Required work –
State how many lines of the entries below hold the word "that"; reply with nothing but the number.

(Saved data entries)
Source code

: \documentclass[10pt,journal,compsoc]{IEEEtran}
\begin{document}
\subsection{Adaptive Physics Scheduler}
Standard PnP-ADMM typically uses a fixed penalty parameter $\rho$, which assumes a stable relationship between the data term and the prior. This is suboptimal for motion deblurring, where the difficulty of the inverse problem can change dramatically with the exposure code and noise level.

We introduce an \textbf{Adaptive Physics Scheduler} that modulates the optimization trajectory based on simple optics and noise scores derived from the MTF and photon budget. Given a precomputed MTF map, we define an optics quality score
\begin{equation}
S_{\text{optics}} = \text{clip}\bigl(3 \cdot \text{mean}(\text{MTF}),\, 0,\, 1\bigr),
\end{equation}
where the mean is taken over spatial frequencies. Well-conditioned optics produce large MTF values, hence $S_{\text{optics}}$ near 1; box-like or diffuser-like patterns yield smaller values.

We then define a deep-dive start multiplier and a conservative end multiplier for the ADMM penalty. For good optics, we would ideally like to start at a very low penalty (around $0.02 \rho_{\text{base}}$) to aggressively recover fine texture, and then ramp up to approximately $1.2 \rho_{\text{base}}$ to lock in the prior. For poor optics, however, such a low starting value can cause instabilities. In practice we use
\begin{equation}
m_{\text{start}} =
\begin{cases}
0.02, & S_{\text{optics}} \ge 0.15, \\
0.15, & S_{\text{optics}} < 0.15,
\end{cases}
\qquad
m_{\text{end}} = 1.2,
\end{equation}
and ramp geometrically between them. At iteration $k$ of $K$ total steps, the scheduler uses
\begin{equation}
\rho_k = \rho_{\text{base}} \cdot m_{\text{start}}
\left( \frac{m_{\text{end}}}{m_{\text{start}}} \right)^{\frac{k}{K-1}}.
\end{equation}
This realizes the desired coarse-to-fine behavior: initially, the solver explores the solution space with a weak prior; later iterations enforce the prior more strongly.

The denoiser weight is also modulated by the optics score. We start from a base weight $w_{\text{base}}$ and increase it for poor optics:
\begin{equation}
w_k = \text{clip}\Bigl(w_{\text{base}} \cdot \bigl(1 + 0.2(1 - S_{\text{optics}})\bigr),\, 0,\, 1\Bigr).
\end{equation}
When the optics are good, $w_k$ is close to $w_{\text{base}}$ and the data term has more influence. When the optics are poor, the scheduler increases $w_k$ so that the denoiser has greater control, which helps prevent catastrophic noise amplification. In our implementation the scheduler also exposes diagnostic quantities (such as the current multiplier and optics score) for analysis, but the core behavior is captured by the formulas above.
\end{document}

Answer to the exercise –
2